The latest dividend hike arrived last month, when Disney raised its semi-annual distribution rate to $0.84 per share, representing a 7.7% increase from its previous payout. On an annualized basis, Disney’s dividend has increased by 95% in the last five years. Trading at $105.42 apiece, the company offers an annual dividend yield of 1.6%.

While there are plenty of higher-yielding stocks in the market, note that Disney’s yield is in line with the other media and entertainment conglomerates. Comcast Corporation (NASDAQ:CMCSA) yields 1.66%, CBS Corporation (NYSE:CBS) pays 1.26%, and Time Warner Inc (NYSE:TWX) offers an annual yield of 1.78%.

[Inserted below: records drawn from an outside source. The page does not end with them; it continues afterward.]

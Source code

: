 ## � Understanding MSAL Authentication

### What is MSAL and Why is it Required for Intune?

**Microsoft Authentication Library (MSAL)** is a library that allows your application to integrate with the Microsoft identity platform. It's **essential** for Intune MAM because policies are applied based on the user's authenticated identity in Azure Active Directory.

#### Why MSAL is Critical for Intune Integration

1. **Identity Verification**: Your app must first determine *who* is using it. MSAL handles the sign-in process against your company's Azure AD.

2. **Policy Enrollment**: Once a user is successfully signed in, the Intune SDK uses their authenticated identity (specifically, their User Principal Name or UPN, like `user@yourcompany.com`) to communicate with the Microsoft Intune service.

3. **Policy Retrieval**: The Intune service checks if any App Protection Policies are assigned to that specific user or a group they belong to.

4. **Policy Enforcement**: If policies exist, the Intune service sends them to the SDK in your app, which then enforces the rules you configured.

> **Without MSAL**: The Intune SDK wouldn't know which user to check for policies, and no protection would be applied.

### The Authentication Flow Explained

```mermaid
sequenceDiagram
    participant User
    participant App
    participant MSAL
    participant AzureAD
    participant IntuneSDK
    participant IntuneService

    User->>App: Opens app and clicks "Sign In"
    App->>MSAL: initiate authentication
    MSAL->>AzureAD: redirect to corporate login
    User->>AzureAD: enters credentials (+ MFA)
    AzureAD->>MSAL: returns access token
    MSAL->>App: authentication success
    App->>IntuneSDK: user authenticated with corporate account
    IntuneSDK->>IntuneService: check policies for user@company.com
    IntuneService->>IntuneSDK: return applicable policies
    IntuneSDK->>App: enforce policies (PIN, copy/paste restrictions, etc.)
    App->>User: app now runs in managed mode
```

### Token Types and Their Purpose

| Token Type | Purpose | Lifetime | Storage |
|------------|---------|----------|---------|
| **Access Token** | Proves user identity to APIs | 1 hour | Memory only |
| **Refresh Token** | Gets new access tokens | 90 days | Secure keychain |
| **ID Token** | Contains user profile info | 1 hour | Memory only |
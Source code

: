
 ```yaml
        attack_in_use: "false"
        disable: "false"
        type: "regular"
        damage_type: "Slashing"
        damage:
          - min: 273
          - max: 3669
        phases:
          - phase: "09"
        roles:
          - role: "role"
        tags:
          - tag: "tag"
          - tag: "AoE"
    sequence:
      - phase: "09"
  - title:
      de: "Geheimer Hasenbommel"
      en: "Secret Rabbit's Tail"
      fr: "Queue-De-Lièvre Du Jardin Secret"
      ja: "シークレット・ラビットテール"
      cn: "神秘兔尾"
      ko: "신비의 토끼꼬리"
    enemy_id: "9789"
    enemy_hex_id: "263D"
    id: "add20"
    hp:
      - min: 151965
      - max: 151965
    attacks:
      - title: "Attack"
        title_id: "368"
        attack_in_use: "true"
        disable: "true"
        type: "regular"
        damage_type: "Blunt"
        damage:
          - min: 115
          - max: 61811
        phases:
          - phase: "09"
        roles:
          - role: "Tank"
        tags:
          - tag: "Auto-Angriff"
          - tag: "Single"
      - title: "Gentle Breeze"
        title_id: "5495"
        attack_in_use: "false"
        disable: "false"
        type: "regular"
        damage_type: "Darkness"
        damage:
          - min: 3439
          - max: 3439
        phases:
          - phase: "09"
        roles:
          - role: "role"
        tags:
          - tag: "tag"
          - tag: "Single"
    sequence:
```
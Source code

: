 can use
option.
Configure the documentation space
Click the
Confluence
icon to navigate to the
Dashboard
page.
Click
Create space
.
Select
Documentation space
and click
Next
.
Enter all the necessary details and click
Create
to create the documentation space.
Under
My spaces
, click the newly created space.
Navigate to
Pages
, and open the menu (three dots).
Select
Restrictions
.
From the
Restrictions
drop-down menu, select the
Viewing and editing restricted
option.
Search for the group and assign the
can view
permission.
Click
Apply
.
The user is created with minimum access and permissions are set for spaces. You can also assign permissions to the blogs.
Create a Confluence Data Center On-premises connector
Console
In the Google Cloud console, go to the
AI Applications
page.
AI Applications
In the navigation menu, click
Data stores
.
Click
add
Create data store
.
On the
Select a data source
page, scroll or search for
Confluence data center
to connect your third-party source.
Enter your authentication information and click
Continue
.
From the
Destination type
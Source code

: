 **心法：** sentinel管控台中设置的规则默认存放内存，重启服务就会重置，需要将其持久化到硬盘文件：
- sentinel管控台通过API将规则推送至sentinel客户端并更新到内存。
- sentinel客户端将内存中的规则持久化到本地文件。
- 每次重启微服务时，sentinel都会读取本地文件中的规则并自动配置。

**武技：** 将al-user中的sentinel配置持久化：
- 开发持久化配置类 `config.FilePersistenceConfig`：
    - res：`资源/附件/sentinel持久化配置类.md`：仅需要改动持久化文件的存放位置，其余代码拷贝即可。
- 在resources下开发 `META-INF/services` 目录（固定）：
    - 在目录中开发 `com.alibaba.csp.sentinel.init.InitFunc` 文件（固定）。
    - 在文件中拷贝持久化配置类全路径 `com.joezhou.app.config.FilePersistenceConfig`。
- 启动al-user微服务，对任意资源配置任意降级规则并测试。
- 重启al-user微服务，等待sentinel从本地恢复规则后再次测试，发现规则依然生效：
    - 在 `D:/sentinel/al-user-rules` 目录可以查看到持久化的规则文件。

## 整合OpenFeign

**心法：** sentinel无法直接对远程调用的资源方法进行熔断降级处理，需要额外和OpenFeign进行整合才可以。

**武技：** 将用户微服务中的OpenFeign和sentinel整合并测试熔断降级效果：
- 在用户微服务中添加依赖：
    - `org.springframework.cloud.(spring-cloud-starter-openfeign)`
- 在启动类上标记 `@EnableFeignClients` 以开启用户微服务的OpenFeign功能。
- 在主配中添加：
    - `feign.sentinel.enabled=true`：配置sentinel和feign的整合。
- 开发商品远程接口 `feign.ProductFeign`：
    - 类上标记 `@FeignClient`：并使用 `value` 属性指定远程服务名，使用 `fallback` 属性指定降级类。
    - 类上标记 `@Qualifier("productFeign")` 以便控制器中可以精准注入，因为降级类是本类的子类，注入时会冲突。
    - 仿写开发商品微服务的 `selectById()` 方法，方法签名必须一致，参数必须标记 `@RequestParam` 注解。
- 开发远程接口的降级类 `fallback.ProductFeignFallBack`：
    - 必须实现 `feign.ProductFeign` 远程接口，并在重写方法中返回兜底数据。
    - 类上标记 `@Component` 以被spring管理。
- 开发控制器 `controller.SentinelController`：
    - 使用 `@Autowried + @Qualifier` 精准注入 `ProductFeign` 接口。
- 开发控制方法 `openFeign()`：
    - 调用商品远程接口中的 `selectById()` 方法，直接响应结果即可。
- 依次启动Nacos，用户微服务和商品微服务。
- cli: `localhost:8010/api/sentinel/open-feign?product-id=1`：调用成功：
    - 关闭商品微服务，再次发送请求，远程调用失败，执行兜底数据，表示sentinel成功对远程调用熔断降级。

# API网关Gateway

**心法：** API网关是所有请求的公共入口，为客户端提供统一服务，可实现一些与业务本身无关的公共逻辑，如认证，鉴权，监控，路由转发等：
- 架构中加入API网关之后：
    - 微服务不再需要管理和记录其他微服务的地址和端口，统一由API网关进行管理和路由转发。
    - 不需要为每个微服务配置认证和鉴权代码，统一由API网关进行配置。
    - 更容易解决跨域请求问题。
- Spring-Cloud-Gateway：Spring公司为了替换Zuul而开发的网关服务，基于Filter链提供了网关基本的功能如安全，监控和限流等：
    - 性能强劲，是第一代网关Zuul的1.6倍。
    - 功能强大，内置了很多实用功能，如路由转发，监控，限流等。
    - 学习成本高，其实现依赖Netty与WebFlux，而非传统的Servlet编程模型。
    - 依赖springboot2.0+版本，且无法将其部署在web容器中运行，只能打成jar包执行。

Moreover, compared to its peers, Disney stock stands out due to its low payout ratio. In the company’s fiscal year 2017 which ended September 30, 2017, Disney generated diluted earnings of $5.69 per share while declaring total dividends of $1.56 per share. In other words, it was paying out just 27.4% of its per-share profits. (Source: “The Walt Disney Company Reports Fourth Quarter and Full Year Earnings for Fiscal 2017,” Walt Disney Co, November 9, 2017.)

Dividends come from profits. In order for a company to pay sustainable dividends, it must be able to generate enough profits to cover its payout. Disney’s conservative payout ratio of 27.4% not only leaves a wide margin of safety, but also gives room for future dividend increases.

Final Thoughts on Disney Stock

Don’t forget that Disney is preparing to launch its own streaming service. With a huge library of movies and shows–including the enormously popular Star Wars franchise and Marvel films–the service will likely attract a large audience base.

With a steady growing stream of dividends and a catalyst on the way, Disney stock could be a winner for income investors in 2018.